# Table Runner Top



## HorseMom (Jul 31, 2005)

Ready to be basted and quilted! I really like this!
Heidi


----------



## Gretchen Ann (Aug 30, 2010)

Very Pretty! It will be a touch of summer during the dreary, sunless winter days! :sing:


----------



## Belfrybat (Feb 21, 2003)

Oh yeah! Just beautiful. Think I might "steal" the pattern and make a Christmas one. (Imitation is the highest form of flattery!)


----------



## AngieM2 (May 10, 2002)

Looking Good, Heidi.

I like your choice and placement of the fabrics.

Nice to see you getting back in the groove.


----------



## HorseMom (Jul 31, 2005)

Belfrybat I've also considered a Christmas or Halloween one. I just can't think to much on it or my ADD will kicking and I'll start it and not finish this one lol. I really want to finish some projects and try selling them.tHis Nevis quickly getting out of season as it is!

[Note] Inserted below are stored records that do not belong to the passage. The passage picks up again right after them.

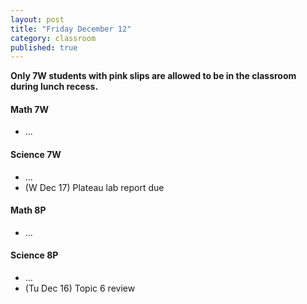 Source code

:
 ```yaml
---
layout: post
title: "Friday December 12"
category: classroom
published: true
---
```

<strong>Only 7W students with pink slips are allowed to be in the classroom during lunch recess.</strong>

#### Math 7W
* ...

#### Science 7W
* ...
* (W Dec 17) Plateau lab report due

#### Math 8P
* ...

#### Science 8P
* ...
* (Tu Dec 16) Topic 6 review

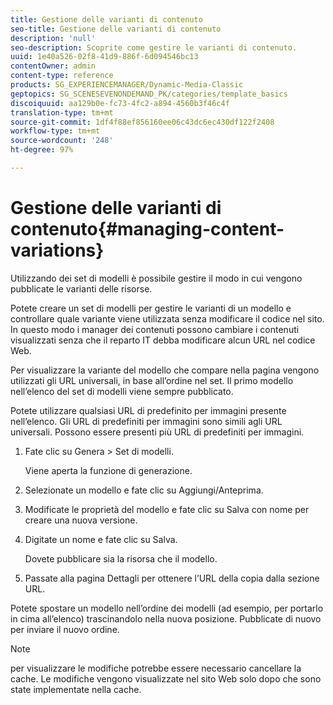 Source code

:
 ```yaml
---
title: Gestione delle varianti di contenuto
seo-title: Gestione delle varianti di contenuto
description: 'null'
seo-description: Scoprite come gestire le varianti di contenuto.
uuid: 1e40a526-02f8-41d9-886f-6d094546bc13
contentOwner: admin
content-type: reference
products: SG_EXPERIENCEMANAGER/Dynamic-Media-Classic
geptopics: SG_SCENESEVENONDEMAND_PK/categories/template_basics
discoiquuid: aa129b0e-fc73-4fc2-a894-4560b3f46c4f
translation-type: tm+mt
source-git-commit: 1df4f88ef856160ee06c43dc6ec430df122f2408
workflow-type: tm+mt
source-wordcount: '248'
ht-degree: 97%

---
```



# Gestione delle varianti di contenuto{#managing-content-variations}

Utilizzando dei set di modelli è possibile gestire il modo in cui vengono pubblicate le varianti delle risorse.

Potete creare un set di modelli per gestire le varianti di un modello e controllare quale variante viene utilizzata senza modificare il codice nel sito. In questo modo i manager dei contenuti possono cambiare i contenuti visualizzati senza che il reparto IT debba modificare alcun URL nel codice Web.

Per visualizzare la variante del modello che compare nella pagina vengono utilizzati gli URL universali, in base all’ordine nel set. Il primo modello nell’elenco del set di modelli viene sempre pubblicato.

Potete utilizzare qualsiasi URL di predefinito per immagini presente nell’elenco. Gli URL di predefiniti per immagini sono simili agli URL universali. Possono essere presenti più URL di predefiniti per immagini.

1. Fate clic su Genera > Set di modelli.

   Viene aperta la funzione di generazione.

1. Selezionate un modello e fate clic su Aggiungi/Anteprima.
1. Modificate le proprietà del modello e fate clic su Salva con nome per creare una nuova versione.
1. Digitate un nome e fate clic su Salva.

   Dovete pubblicare sia la risorsa che il modello.

1. Passate alla pagina Dettagli per ottenere l’URL della copia dalla sezione URL.

Potete spostare un modello nell’ordine dei modelli (ad esempio, per portarlo in cima all’elenco) trascinandolo nella nuova posizione. Pubblicate di nuovo per inviare il nuovo ordine.

>[!NOTE]
>
>per visualizzare le modifiche potrebbe essere necessario cancellare la cache. Le modifiche vengono visualizzate nel sito Web solo dopo che sono state implementate nella cache.

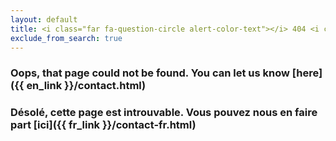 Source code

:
 ```yaml
---
layout: default
title: <i class="far fa-question-circle alert-color-text"></i> 404 <i class="fas fa-exclamation-triangle alert-color-text"></i>
exclude_from_search: true
---
```


### Oops, that page could not be found. You can let us know [here]({{ en_link }}/contact.html) <br> 

###  Désolé, cette page est introuvable. Vous pouvez nous en faire part [ici]({{ fr_link }}/contact-fr.html)
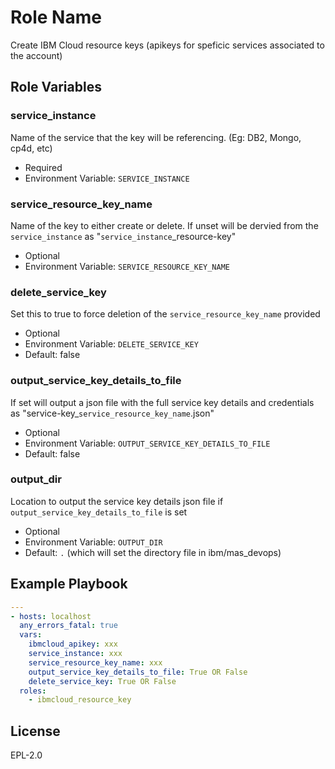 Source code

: Role Name
=========

Create IBM Cloud resource keys (apikeys for speficic services associated to the account)


Role Variables
--------------

### service_instance
Name of the service that the key will be referencing. (Eg: DB2, Mongo, cp4d, etc)

- Required
- Environment Variable: `SERVICE_INSTANCE`

### service_resource_key_name
Name of the key to either create or delete. If unset will be dervied from the `service_instance` as "`service_instance`_resource-key"

- Optional
- Environment Variable: `SERVICE_RESOURCE_KEY_NAME`

### delete_service_key
Set this to true to force deletion of the `service_resource_key_name` provided

- Optional
- Environment Variable: `DELETE_SERVICE_KEY`
- Default: false

### output_service_key_details_to_file
If set will output a json file with the full service key details and credentials as "service-key_`service_resource_key_name`.json"

- Optional
- Environment Variable: `OUTPUT_SERVICE_KEY_DETAILS_TO_FILE`
- Default: false

### output_dir
Location to output the service key details json file if `output_service_key_details_to_file` is set

- Optional
- Environment Variable: `OUTPUT_DIR`
- Default: `.` (which will set the directory file in ibm/mas_devops)


Example Playbook
----------------

```yaml
---
- hosts: localhost
  any_errors_fatal: true
  vars:
    ibmcloud_apikey: xxx
    service_instance: xxx
    service_resource_key_name: xxx
    output_service_key_details_to_file: True OR False
    delete_service_key: True OR False
  roles:
    - ibmcloud_resource_key
```

License
-------

EPL-2.0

Angie I'm still having to force the sewing a bit but I'm enjoying the results. I can't believe it's been 5 months at least since I've done consistent sewing. I wanted to put a thin border of then flowers so the fellows didn't blend but they were too big to do that small of a piece with :-( I do like they way it turned out though.
Heidi


----------



## Debbie in Wa (Dec 28, 2007)

Great job Heidi, it is going to look so good when you are done. Are you going to do stitch in the ditch or an all over for the quilting?


----------



## HorseMom (Jul 31, 2005)

Debbie, yes planning stitch in the ditch and possibly trying a daisy in the center square.
Heidi


----------



## PonderosaQ (Jan 12, 2004)

Very nice, my kind of design and colors. Do post a picture when it is finished.


----------